═══ Input ═══

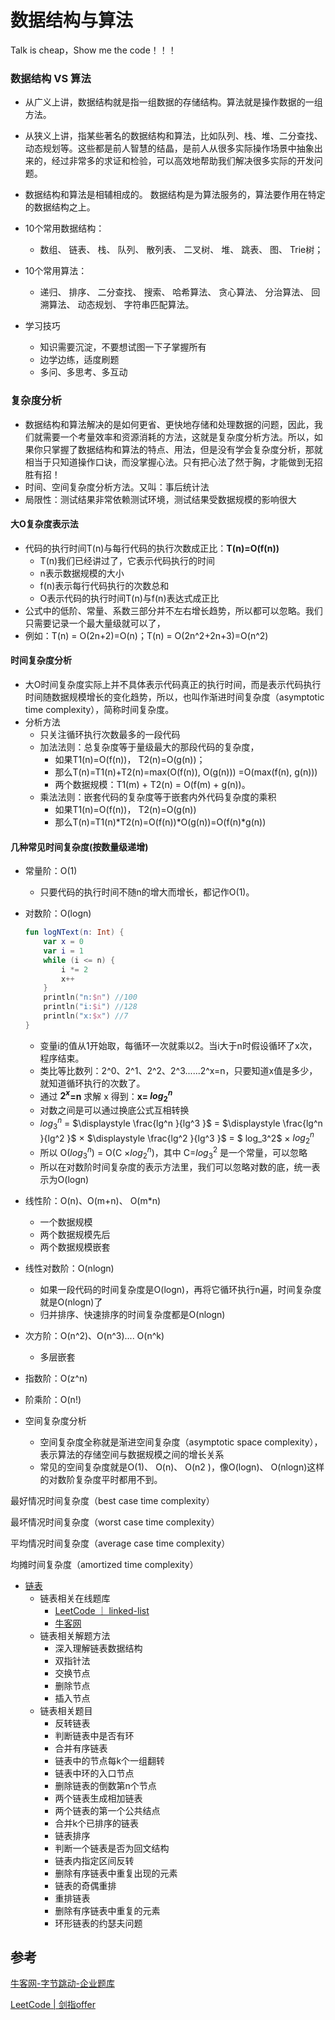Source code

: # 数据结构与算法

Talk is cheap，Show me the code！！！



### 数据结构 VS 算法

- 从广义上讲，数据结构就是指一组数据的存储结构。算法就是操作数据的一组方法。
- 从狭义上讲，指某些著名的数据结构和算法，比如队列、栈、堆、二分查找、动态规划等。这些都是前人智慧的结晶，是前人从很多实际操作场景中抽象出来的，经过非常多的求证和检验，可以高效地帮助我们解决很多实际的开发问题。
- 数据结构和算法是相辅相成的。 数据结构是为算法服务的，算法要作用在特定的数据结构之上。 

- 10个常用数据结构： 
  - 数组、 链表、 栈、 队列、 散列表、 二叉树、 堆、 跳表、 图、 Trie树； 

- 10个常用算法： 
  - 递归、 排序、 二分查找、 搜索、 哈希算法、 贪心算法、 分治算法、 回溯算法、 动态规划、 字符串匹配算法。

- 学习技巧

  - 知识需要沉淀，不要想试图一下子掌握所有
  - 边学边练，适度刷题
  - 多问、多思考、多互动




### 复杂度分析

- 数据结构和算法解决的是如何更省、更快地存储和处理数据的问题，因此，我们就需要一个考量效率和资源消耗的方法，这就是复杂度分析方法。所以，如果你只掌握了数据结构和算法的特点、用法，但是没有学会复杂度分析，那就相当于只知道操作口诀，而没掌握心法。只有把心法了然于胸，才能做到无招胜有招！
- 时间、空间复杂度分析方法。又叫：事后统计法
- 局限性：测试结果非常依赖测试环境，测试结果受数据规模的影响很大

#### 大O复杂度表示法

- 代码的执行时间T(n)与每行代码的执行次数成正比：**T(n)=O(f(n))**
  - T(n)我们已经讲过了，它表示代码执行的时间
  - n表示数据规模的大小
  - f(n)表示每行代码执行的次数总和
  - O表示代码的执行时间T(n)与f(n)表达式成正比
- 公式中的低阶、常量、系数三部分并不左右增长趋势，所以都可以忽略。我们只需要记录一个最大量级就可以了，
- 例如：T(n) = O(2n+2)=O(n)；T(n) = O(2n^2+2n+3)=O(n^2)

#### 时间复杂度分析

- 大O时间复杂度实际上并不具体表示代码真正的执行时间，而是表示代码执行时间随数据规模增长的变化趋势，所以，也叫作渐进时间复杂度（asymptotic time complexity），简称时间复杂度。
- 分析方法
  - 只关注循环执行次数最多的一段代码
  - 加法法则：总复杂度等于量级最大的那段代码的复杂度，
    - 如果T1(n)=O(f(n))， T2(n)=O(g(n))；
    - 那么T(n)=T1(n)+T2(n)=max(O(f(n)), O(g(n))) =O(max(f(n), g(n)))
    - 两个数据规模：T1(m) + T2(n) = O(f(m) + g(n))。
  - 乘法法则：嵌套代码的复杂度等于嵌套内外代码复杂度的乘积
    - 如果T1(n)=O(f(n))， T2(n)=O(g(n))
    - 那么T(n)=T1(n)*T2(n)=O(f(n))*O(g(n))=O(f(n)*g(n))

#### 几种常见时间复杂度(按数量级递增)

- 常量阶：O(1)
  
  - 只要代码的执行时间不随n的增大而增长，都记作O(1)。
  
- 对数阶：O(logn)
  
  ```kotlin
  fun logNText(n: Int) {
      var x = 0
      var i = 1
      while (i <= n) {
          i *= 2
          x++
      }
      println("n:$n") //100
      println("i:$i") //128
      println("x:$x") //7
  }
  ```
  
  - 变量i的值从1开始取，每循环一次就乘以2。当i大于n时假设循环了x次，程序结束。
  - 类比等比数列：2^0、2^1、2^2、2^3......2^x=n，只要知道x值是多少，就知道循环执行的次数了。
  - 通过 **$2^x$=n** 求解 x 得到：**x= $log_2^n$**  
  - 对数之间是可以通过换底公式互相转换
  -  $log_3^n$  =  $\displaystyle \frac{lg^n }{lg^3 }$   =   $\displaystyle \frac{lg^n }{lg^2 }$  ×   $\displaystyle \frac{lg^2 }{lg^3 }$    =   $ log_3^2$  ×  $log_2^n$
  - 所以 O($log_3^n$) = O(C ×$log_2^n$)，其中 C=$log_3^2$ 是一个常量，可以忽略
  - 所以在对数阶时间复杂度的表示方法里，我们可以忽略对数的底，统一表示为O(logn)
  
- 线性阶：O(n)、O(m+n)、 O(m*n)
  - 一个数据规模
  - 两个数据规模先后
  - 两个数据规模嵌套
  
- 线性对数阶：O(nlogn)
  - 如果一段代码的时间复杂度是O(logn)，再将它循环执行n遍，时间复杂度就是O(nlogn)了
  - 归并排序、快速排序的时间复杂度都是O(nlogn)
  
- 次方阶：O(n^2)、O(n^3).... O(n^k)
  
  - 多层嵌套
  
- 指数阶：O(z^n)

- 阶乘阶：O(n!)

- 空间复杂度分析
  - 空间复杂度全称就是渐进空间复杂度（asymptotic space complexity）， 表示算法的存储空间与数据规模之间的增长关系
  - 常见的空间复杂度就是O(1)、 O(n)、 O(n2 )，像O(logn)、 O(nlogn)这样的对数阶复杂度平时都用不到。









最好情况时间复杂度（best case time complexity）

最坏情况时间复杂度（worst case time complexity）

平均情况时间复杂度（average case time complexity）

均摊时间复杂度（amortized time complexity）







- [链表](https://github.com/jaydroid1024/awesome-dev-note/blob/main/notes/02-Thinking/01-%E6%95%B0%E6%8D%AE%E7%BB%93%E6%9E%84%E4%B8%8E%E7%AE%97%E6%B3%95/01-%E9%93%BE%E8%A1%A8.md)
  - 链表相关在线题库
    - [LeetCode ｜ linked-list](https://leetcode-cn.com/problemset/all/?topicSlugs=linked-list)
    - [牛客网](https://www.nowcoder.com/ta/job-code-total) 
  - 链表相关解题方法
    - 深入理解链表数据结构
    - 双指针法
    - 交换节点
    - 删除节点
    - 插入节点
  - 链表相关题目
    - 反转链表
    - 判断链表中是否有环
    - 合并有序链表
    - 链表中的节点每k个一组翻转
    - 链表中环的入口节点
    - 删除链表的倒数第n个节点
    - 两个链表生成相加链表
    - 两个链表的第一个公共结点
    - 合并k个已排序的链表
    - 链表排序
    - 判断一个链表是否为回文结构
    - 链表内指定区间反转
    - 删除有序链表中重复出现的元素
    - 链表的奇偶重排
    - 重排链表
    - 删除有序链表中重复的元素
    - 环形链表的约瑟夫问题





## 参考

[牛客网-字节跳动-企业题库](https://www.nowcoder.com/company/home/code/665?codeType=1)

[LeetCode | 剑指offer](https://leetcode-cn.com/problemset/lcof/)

═══

Assignment:
In the records above, find the line with "- 对数之间是可以通过换底公式互相转换"; write out exactly that line and each one after it, stopping after the line with "均摊时间复杂度（amortized time complexity）".

Response below:
  - 对数之间是可以通过换底公式互相转换
  -  $log_3^n$  =  $\displaystyle \frac{lg^n }{lg^3 }$   =   $\displaystyle \frac{lg^n }{lg^2 }$  ×   $\displaystyle \frac{lg^2 }{lg^3 }$    =   $ log_3^2$  ×  $log_2^n$
  - 所以 O($log_3^n$) = O(C ×$log_2^n$)，其中 C=$log_3^2$ 是一个常量，可以忽略
  - 所以在对数阶时间复杂度的表示方法里，我们可以忽略对数的底，统一表示为O(logn)
  
- 线性阶：O(n)、O(m+n)、 O(m*n)
  - 一个数据规模
  - 两个数据规模先后
  - 两个数据规模嵌套
  
- 线性对数阶：O(nlogn)
  - 如果一段代码的时间复杂度是O(logn)，再将它循环执行n遍，时间复杂度就是O(nlogn)了
  - 归并排序、快速排序的时间复杂度都是O(nlogn)
  
- 次方阶：O(n^2)、O(n^3).... O(n^k)
  
  - 多层嵌套
  
- 指数阶：O(z^n)

- 阶乘阶：O(n!)

- 空间复杂度分析
  - 空间复杂度全称就是渐进空间复杂度（asymptotic space complexity）， 表示算法的存储空间与数据规模之间的增长关系
  - 常见的空间复杂度就是O(1)、 O(n)、 O(n2 )，像O(logn)、 O(nlogn)这样的对数阶复杂度平时都用不到。









最好情况时间复杂度（best case time complexity）

最坏情况时间复杂度（worst case time complexity）

平均情况时间复杂度（average case time complexity）

均摊时间复杂度（amortized time complexity）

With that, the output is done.